── Dataset excerpts

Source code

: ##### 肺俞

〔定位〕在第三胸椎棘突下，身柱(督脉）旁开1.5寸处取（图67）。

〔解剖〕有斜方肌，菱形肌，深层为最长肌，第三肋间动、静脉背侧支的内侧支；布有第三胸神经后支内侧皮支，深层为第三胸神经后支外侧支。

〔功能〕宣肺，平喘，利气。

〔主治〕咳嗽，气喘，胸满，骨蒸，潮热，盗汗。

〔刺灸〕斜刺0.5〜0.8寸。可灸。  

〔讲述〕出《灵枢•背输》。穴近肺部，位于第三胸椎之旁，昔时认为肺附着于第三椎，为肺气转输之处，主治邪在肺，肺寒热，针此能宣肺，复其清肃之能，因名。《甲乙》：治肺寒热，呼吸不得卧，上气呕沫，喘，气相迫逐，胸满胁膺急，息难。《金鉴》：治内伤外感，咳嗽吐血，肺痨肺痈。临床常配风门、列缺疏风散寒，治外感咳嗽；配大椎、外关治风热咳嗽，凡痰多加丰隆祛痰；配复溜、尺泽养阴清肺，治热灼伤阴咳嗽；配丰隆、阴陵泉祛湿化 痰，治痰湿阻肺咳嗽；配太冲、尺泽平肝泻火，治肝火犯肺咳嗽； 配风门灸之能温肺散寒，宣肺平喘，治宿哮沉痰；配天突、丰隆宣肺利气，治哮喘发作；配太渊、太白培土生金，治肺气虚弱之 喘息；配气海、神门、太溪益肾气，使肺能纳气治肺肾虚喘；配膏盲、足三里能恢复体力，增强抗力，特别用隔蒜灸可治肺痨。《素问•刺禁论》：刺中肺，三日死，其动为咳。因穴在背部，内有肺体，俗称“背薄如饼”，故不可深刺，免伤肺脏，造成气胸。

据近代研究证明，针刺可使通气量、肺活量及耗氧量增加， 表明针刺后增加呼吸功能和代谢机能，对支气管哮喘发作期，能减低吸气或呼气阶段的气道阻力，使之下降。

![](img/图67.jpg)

────

What to produce:
Print the whole listing exactly as it is.

Task output:
Source code

: ##### 肺俞

〔定位〕在第三胸椎棘突下，身柱(督脉）旁开1.5寸处取（图67）。

〔解剖〕有斜方肌，菱形肌，深层为最长肌，第三肋间动、静脉背侧支的内侧支；布有第三胸神经后支内侧皮支，深层为第三胸神经后支外侧支。

〔功能〕宣肺，平喘，利气。

〔主治〕咳嗽，气喘，胸满，骨蒸，潮热，盗汗。

〔刺灸〕斜刺0.5〜0.8寸。可灸。  

〔讲述〕出《灵枢•背输》。穴近肺部，位于第三胸椎之旁，昔时认为肺附着于第三椎，为肺气转输之处，主治邪在肺，肺寒热，针此能宣肺，复其清肃之能，因名。《甲乙》：治肺寒热，呼吸不得卧，上气呕沫，喘，气相迫逐，胸满胁膺急，息难。《金鉴》：治内伤外感，咳嗽吐血，肺痨肺痈。临床常配风门、列缺疏风散寒，治外感咳嗽；配大椎、外关治风热咳嗽，凡痰多加丰隆祛痰；配复溜、尺泽养阴清肺，治热灼伤阴咳嗽；配丰隆、阴陵泉祛湿化 痰，治痰湿阻肺咳嗽；配太冲、尺泽平肝泻火，治肝火犯肺咳嗽； 配风门灸之能温肺散寒，宣肺平喘，治宿哮沉痰；配天突、丰隆宣肺利气，治哮喘发作；配太渊、太白培土生金，治肺气虚弱之 喘息；配气海、神门、太溪益肾气，使肺能纳气治肺肾虚喘；配膏盲、足三里能恢复体力，增强抗力，特别用隔蒜灸可治肺痨。《素问•刺禁论》：刺中肺，三日死，其动为咳。因穴在背部，内有肺体，俗称“背薄如饼”，故不可深刺，免伤肺脏，造成气胸。

据近代研究证明，针刺可使通气量、肺活量及耗氧量增加， 表明针刺后增加呼吸功能和代谢机能，对支气管哮喘发作期，能减低吸气或呼气阶段的气道阻力，使之下降。

![](img/图67.jpg)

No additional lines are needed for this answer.